Task directions: Which lines below contain "kustomize"? Copy every one of them.

......

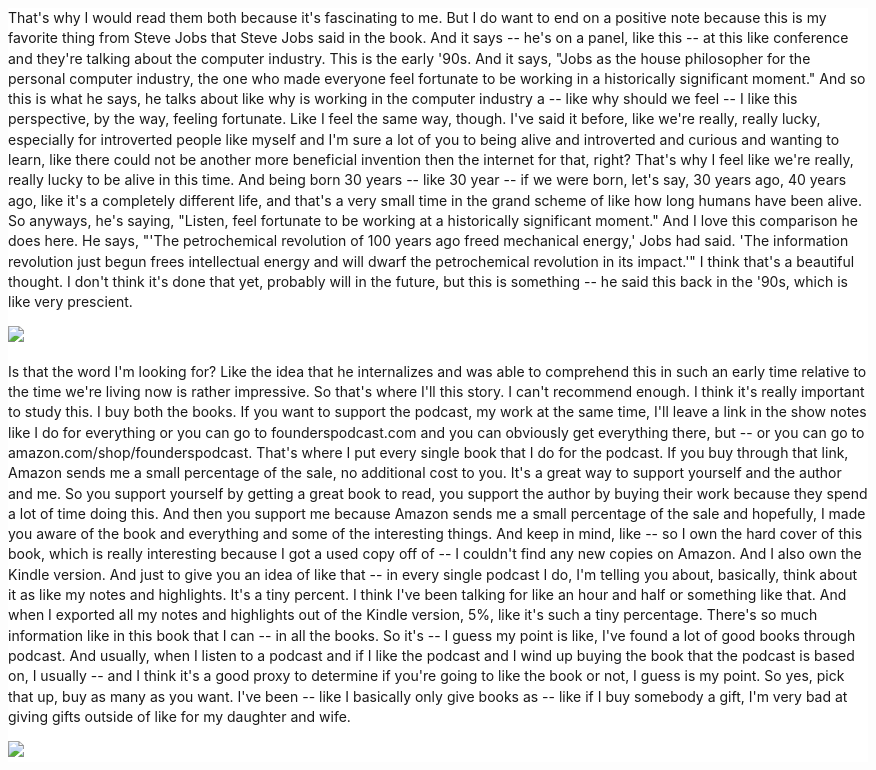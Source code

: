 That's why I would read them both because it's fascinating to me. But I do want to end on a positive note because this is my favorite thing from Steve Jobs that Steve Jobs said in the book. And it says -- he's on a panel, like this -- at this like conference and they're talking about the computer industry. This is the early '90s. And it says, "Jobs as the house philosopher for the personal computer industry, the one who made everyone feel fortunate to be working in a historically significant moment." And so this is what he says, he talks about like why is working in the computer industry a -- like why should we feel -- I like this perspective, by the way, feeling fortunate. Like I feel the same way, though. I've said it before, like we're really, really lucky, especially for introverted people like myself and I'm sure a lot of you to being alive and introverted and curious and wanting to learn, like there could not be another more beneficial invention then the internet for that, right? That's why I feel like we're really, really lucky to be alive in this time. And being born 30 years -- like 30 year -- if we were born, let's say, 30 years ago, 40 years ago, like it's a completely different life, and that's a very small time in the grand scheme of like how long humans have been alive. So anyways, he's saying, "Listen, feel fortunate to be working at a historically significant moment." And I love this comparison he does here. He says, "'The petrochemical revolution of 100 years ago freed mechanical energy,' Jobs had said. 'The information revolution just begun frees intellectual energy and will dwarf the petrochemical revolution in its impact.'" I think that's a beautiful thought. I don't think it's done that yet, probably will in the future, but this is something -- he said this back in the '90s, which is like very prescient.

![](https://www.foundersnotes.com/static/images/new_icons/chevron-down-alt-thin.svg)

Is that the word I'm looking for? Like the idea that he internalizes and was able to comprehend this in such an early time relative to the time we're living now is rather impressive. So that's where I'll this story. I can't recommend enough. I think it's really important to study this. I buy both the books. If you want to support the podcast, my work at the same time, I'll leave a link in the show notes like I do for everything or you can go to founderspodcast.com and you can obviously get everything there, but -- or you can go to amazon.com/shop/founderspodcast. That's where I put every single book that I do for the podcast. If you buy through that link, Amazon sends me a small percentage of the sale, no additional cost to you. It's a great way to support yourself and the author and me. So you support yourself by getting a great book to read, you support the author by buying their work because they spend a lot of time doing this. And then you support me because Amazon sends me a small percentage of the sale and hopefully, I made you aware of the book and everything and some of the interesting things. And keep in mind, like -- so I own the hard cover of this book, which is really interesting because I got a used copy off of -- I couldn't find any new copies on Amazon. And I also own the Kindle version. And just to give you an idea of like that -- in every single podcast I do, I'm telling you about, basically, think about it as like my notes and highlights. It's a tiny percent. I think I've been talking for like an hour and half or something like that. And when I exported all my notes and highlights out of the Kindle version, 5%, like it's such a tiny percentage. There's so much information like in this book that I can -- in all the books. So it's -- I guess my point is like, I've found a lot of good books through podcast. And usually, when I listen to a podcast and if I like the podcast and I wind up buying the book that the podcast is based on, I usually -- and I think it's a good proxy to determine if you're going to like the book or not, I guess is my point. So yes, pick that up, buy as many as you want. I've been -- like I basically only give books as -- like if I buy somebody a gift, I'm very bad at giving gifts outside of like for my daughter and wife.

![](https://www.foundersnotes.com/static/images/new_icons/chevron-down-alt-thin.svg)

......

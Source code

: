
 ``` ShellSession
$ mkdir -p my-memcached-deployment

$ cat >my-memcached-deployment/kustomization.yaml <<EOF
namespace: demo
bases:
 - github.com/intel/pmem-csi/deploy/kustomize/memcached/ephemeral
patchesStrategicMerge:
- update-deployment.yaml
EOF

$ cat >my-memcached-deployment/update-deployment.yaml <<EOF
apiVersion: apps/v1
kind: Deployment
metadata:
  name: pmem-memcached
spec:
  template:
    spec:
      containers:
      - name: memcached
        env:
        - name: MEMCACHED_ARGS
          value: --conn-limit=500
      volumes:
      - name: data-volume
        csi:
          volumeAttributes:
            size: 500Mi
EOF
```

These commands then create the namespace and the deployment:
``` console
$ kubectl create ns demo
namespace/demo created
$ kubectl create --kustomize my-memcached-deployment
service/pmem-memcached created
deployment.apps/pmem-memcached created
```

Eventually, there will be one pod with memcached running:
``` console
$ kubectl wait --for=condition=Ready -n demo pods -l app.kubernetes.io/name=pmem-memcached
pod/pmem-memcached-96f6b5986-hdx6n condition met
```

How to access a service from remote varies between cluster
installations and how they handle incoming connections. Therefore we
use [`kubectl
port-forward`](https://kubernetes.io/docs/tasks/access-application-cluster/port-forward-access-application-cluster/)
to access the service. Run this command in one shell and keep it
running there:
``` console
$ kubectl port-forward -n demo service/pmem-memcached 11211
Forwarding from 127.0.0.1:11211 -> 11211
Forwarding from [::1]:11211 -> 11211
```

......

Result below:
 - github.com/intel/pmem-csi/deploy/kustomize/memcached/ephemeral
$ kubectl create --kustomize my-memcached-deployment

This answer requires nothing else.